### Saved data entries
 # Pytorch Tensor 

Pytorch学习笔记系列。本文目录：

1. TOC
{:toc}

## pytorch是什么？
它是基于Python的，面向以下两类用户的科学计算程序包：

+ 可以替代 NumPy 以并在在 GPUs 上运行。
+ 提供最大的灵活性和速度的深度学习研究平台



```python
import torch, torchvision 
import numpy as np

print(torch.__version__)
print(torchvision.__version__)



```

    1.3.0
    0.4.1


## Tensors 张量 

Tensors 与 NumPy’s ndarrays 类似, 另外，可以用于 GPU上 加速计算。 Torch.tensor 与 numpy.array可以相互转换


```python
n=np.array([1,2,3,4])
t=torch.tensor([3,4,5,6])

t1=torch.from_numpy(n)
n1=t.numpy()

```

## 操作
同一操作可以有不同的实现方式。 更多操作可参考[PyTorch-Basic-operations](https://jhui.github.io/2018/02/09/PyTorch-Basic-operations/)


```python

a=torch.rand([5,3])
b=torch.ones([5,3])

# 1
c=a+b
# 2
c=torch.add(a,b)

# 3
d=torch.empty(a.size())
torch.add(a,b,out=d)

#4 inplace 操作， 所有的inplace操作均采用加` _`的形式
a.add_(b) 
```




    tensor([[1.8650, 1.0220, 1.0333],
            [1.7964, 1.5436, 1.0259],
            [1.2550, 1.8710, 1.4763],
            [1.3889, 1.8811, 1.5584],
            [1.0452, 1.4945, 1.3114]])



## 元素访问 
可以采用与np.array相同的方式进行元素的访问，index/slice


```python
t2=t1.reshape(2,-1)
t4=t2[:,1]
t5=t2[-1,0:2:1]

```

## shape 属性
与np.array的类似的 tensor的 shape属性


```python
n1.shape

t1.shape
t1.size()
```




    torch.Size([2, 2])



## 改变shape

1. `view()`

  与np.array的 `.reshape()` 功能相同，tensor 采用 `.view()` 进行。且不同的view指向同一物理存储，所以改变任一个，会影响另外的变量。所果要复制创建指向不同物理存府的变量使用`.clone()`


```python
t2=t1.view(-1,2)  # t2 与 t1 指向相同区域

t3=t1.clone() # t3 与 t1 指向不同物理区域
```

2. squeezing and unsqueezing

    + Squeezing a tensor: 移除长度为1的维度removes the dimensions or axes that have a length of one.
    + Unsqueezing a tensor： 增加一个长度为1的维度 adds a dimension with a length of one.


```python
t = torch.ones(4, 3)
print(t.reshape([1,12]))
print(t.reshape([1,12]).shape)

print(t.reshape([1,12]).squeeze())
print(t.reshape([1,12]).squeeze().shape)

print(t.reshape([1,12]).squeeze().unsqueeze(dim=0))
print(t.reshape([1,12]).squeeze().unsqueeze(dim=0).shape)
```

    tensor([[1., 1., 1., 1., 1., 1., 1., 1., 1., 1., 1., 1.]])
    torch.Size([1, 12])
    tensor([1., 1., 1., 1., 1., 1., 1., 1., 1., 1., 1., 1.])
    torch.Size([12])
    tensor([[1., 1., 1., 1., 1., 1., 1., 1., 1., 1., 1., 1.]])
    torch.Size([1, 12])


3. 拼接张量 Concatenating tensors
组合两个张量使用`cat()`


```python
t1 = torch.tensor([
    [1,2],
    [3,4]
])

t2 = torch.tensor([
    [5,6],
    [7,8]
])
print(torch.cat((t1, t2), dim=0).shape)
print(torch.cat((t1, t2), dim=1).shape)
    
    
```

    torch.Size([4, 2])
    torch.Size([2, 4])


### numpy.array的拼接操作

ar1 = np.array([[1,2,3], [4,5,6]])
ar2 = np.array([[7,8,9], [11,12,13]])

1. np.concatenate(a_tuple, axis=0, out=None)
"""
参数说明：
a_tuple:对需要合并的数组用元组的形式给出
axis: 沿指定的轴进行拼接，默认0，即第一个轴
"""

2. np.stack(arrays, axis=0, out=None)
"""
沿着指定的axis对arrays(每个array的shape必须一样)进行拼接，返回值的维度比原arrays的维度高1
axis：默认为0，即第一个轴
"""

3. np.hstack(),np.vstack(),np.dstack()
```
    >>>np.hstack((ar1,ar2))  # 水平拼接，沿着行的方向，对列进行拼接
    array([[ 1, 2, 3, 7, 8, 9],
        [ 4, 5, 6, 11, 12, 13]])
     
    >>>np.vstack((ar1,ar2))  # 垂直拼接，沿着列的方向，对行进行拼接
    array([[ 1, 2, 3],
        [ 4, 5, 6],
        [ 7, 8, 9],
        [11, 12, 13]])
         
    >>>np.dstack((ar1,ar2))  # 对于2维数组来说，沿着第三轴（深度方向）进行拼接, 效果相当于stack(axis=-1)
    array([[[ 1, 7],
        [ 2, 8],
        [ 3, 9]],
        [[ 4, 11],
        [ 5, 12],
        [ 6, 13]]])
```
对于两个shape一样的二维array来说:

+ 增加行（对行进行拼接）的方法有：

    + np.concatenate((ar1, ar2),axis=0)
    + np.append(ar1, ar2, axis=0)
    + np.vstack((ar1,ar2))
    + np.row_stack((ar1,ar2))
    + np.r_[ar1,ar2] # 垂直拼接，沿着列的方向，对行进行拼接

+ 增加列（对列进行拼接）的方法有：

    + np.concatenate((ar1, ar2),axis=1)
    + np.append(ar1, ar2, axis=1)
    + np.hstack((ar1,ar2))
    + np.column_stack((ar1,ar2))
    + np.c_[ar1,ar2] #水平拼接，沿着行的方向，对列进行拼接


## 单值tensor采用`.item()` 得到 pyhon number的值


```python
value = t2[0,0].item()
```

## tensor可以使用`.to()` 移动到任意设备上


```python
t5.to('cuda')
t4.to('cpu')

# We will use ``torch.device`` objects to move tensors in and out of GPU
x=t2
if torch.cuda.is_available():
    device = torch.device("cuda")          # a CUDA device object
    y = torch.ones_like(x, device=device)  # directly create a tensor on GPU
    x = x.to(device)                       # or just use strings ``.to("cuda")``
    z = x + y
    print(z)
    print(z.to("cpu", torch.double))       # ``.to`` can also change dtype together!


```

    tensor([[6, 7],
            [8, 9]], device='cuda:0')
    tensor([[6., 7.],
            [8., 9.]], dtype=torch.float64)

### What you should do
From the entries above, copy every line containing the word "item".

### Result for this exercise
## 单值tensor采用`.item()` 得到 pyhon number的值
value = t2[0,0].item()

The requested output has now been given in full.